Requirement:
Everything from the line containing "<p>Currently, the game" down to the last line of the entries below must be transcribed exactly, and nothing else.

Provided records:
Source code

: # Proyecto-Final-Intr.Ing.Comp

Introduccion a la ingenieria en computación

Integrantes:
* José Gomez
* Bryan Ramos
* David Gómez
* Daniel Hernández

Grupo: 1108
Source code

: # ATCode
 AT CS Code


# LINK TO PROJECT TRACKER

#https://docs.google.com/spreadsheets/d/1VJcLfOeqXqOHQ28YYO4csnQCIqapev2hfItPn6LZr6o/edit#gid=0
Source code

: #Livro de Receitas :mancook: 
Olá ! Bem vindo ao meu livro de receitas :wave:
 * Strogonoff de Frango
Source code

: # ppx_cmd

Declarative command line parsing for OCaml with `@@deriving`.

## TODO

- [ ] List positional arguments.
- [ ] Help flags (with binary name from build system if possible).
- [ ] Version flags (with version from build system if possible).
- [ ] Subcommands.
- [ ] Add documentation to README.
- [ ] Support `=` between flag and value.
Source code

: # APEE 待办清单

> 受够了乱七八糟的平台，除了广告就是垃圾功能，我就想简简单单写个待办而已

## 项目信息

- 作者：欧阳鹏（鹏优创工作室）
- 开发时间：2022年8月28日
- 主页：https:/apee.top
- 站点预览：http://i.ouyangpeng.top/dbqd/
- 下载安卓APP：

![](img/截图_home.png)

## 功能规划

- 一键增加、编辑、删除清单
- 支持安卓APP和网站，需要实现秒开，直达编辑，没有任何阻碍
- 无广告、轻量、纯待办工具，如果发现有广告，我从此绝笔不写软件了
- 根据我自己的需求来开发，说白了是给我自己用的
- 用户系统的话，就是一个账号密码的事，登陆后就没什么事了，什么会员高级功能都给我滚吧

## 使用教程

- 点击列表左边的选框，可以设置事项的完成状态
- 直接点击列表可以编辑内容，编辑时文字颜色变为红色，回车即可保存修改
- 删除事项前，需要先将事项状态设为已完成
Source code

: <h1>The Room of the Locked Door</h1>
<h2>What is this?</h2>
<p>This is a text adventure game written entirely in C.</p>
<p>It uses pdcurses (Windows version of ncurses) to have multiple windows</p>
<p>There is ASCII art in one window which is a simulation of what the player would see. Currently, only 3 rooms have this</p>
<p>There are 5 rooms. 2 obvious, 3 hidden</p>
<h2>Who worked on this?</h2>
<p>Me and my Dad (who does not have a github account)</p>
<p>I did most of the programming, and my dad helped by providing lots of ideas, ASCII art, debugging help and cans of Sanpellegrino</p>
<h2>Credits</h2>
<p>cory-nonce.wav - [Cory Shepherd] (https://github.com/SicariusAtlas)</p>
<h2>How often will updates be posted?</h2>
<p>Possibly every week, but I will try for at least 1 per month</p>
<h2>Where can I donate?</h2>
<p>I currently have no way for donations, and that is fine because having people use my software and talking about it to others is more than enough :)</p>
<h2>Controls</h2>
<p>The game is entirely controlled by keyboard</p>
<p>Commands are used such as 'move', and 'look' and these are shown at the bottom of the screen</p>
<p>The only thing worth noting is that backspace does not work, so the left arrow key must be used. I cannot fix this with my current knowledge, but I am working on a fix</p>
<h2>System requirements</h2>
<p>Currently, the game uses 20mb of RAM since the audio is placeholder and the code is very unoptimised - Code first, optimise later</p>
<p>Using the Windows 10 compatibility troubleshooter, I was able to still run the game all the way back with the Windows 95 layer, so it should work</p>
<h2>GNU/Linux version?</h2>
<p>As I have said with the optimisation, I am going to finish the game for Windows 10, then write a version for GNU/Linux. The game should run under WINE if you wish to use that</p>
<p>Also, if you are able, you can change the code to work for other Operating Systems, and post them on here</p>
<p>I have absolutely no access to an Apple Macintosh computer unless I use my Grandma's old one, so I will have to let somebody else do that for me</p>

Exercise answer:
<p>Currently, the game uses 20mb of RAM since the audio is placeholder and the code is very unoptimised - Code first, optimise later</p>
<p>Using the Windows 10 compatibility troubleshooter, I was able to still run the game all the way back with the Windows 95 layer, so it should work</p>
<h2>GNU/Linux version?</h2>
<p>As I have said with the optimisation, I am going to finish the game for Windows 10, then write a version for GNU/Linux. The game should run under WINE if you wish to use that</p>
<p>Also, if you are able, you can change the code to work for other Operating Systems, and post them on here</p>
<p>I have absolutely no access to an Apple Macintosh computer unless I use my Grandma's old one, so I will have to let somebody else do that for me</p>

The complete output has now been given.